Michkin, perplejo, reflexionó durante algunos minutos, y dijo:

—Debe usted buscar mejor en los cajones y armarios.

—¡Lo he mirado todo! —gimió Lebediev.

—Hum... ¿por qué se quitó la levita? —exclamó Michkin, airado, descargando un puñetazo en la mesa.

—Recuerdo un personaje de comedia que hace la misma pregunta. Pero observo, bondadoso príncipe, que toma usted la desgracia demasiado a pecho. No vale la pena. Quiero decir que no valdría la pena si sólo se tratase de mí. Pero ¿tiene usted también compasión del culpable, de ese tan poco interesante señor Ferdychenko?

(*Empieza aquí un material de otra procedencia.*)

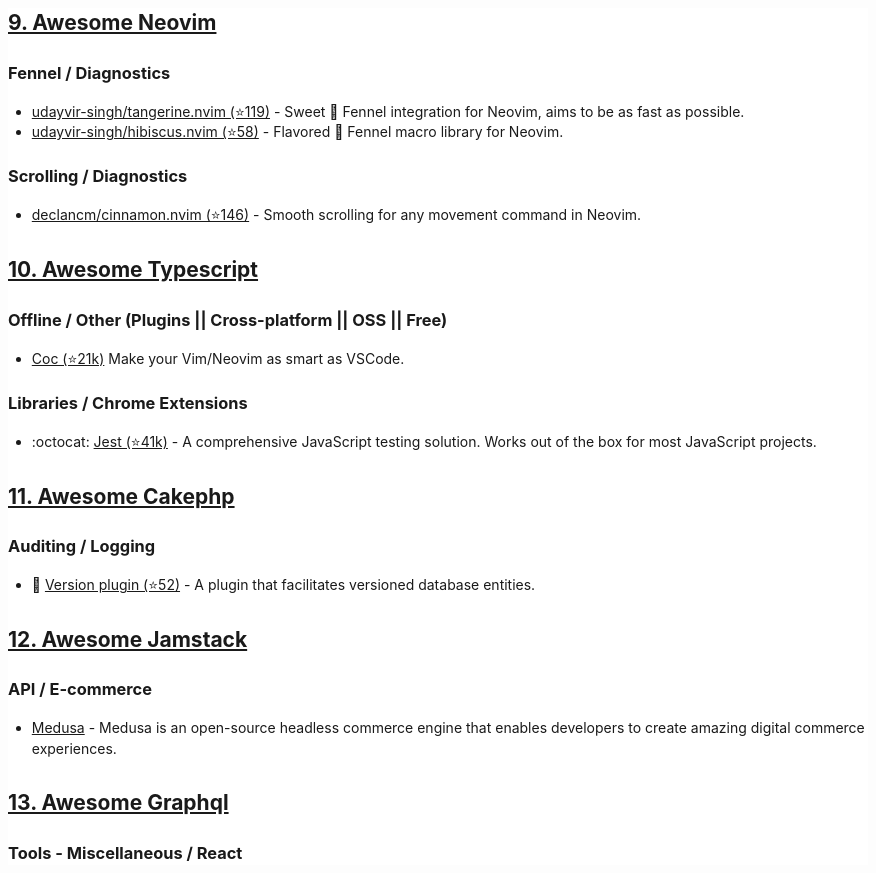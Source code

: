 ## [9. Awesome Neovim](/content/rockerBOO/awesome-neovim/README.md)

### Fennel / Diagnostics

*   [udayvir-singh/tangerine.nvim (⭐119)](https://github.com/udayvir-singh/tangerine.nvim) - Sweet :tangerine: Fennel integration for Neovim, aims to be as fast as possible.
*   [udayvir-singh/hibiscus.nvim (⭐58)](https://github.com/udayvir-singh/hibiscus.nvim) - Flavored :hibiscus: Fennel macro library for Neovim.

### Scrolling / Diagnostics

*   [declancm/cinnamon.nvim (⭐146)](https://github.com/declancm/cinnamon.nvim) - Smooth scrolling for any movement command in Neovim.

## [10. Awesome Typescript](/content/dzharii/awesome-typescript/README.md)

### Offline / Other (Plugins || Cross-platform || OSS || Free)

*   [Coc (⭐21k)](https://github.com/neoclide/coc.nvim) Make your Vim/Neovim as smart as VSCode.

### Libraries / Chrome Extensions

*   :octocat: [Jest (⭐41k)](https://github.com/facebook/jest) - A comprehensive JavaScript testing solution. Works out of the box for most JavaScript projects.

## [11. Awesome Cakephp](/content/FriendsOfCake/awesome-cakephp/README.md)

### Auditing / Logging

*   :strawberry: [Version plugin (⭐52)](https://github.com/josegonzalez/cakephp-version) - A plugin that facilitates versioned database entities.

## [12. Awesome Jamstack](/content/automata/awesome-jamstack/README.md)

### API / E-commerce

*   [Medusa](https://medusajs.com/) - Medusa is an open-source headless commerce engine that enables developers to create amazing digital commerce experiences.

## [13. Awesome Graphql](/content/chentsulin/awesome-graphql/README.md)

### Tools - Miscellaneous / React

—Sí, sí. La verdad es que me ha disgustado usted —repuso Michkin, descontento—. ¿Qué piensa hacer... si está persuadido de que el culpable es Ferdychenko?

—¿Quién podría ser si no, estimado príncipe? —contestó Lebediev, cada vez más untuoso—. No se puede sospechar de otra persona, y esa imposibilidad absoluta constituye, por decirlo así, un tercer cargo o prueba contra Ferdychenko. Porque, lo repito, de no ser él, ¿quién pudo ser? A menos que sospechásemos de Burdovsky. ¡Je, je, je!

—Es absurdo.

—O del general. ¡Ja, ja, ja!

—¡Qué ocurrencia! —dijo Michkin, irritado, moviéndose con desasosiego en el diván.

—Claro que sí. Me da risa. ¡Hacer eso el general! Antes hemos ido juntos a buscar a Ferdychenko. Y debo decirle que el general quedó tan impresionado como yo cuando le desperté al observar la desaparición de mi cartera. Le vi cambiar de expresión, ruborizarse, palidecer, y al fin manifestar una noble indignación cuya violencia me dejó asombrado. ¡Ese hombre rebosa nobleza! Miente sin cesar, a pesar suyo, pero está dotado de los más elevados sentimientos y, además, es tan poco inteligente que su inocencia salta a la vista. Le repito, respetado príncipe, que no sólo tengo cierta debilidad por él, sino incluso cariño. Figúrese que se para en medio de la calle y, desabrochándose la levita, se descubre el pecho y me dice: «Regístrame. Puesto que has registrado a Keller, la justicia exige que me registres a mí.» Sus miembros temblaban y su rostro tenía una palidez espantosa. «Escucha, general —le contesté, riendo—, si otro me dijera eso de ti, con mis propias manos me cortaría la cabeza y la pondría en una bandeja para presentarla a todos los desconfiados, diciéndoles: «¿Veis esta cabeza? Pues bien, respondo con ella del general.» Al oír estas palabras se deshizo en lágrimas, me abrazó, todo ello en plena calle, y me estrechó contra su pecho casi hasta ahogarme. «Eres el único amigo que me queda en mi desgracia», dijo. Es hombre muy sensible. Por el camino, desde luego, me contó una anécdota adecuada a las circunstancias, diciéndome que en su juventud había sido objeto de sospechas con motivo de un robo de quinientos mil rublos. Al día siguiente se declaró un incendio en casa del conde que sospechaba de él, y él salvó del fuego al conde y a su hija, Nina Alejandrovna, entonces joven y soltera. Y de ese modo acabó casándose con Nina Alejandrovna. Veinticuatro horas después, se descubrió entre los escombros de la casa incendiada la caja de acero, de fabricación inglesa, que contenía los quinientos mil rublos. La caja se había deslizado a través del suelo sin que nadie lo notase y, de no ser por el incendio, aún permanecería allí. No hay una sola palabra de verdad en toda la historia; pero el caso es que hablando de Nina Alejandrovna, el general se puso a lloriquear. Y Nina Alejandrovna es señora muy estimable, a pesar de que no me mire con buenos ojos.